Clemente de Alexandria cita duas vezes o texto de Jo.1.1 e em ambas a leitura é claramente “καὶ Θεὸς ἦν ὁ Λόγος”. Em sua obra “Exortação a Heathen” no primeiro capítulo ele diz:

“Você tem as promessas de Deus; você tem Seu Amor: tornou-se participante de Sua Graça. E não suponha que a música da salvação para ser nova como o vaso ou a casa é nova. Pois ‘antes da manhã estrela era’ e ‘no princípio era a Palavra, e a Palavra estava com Deus, e a Palavra era Deus’. O erro parece antigo, mas a verdade uma nova coisa”

A citação aqui é simples, mas como ele entendia a expressão e o Verbo era Deus: “Por que os dois são um – isto é Deus. Por isso ele diz ‘No princípio o Verbo estava em Deus e o Verbo era Deus’” (O Instrutor, Livro I, cap.8). A citação, provavelmente de memória aqui, é uma clara demonstração que para Clemente de Alexandria a leitura falava sobre a identificação do Verbo com o Deus Pai. Essa visão é de tal forma verdadeira que pouco à frente ele conclui que, pelo fato de o Pai ser amor, o Verbo também o é.
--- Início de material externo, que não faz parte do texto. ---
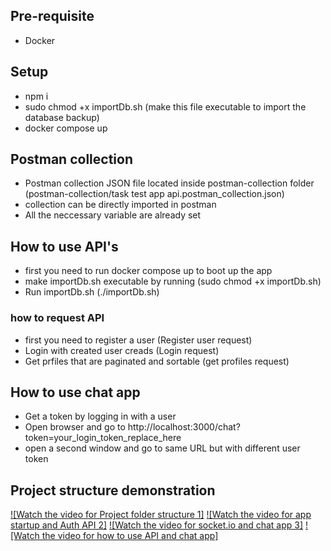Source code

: ## Pre-requisite

- Docker

## Setup

- npm i
- sudo chmod +x importDb.sh (make this file executable to import the database backup)
- docker compose up

## Postman collection

- Postman collection JSON file located inside postman-collection folder (postman-collection/task test app api.postman_collection.json)
- collection can be directly imported in postman
- All the neccessary variable are already set

## How to use API's

- first you need to run docker compose up to boot up the app
- make importDb.sh executable by running (sudo chmod +x importDb.sh)
- Run importDb.sh (./importDb.sh)

### how to request API

- first you need to register a user (Register user request)
- Login with created user creads (Login request)
- Get prfiles that are paginated and sortable (get profiles request)

## How to use chat app

- Get a token by logging in with a user
- Open browser and go to http://localhost:3000/chat?token=your_login_token_replace_here
- open a second window and go to same URL but with different user token

## Project structure demonstration

[![Watch the video for Project folder structure 1]](https://www.loom.com/share/104a02f47eae43bd96e09fde92ab6684)
[![Watch the video for app startup and Auth API 2]](https://www.loom.com/share/4eca2e556906454d91ca5a97302add28)
[![Watch the video for socket.io and chat app 3]](https://www.loom.com/share/7b0404c1d5424589af1a83fea88ece14)
[![Watch the video for how to use API and chat app]](https://www.loom.com/share/ac2a8395d8f14741a4dbd63602587683)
Embora, Clemente não nos acresça novas informações, é interessante notar que sua leitura era concordante com os outros Pais da Igreja. Portanto, é evidente que para ele o texto não fala sobre um outro deus à parte do Deus Pai.

E. Hipólito:

Hipólito nasceu por volta de 160 d.C em uma família nobre. Foi instruído teologicamente tornando-se forte defensor das doutrinas da Igreja. Foi presbítero em Roma, quando Zeferino era Papa (199-217). É considerado o primeiro Anti-papa, por opor-se a escolha de Calisto. Sua principal discordância com Calisto era relacionado ao perdão dos pecados para morte. Em função desse confronto, Hipólito suportou grande disciplina e se separou da Igreja por aproximadamente 20 anos. É reconhecido por sua produções teológicas e denominado Doutor da Igreja. Veio a falecer em 13 de Agosoto de 235. Sobre suas obras é importante dizer que, embora fosse de Roma, escreveu suas obras todas em grego, fato que o manteve em obscuro entre os seus contemporâneos ocidentais.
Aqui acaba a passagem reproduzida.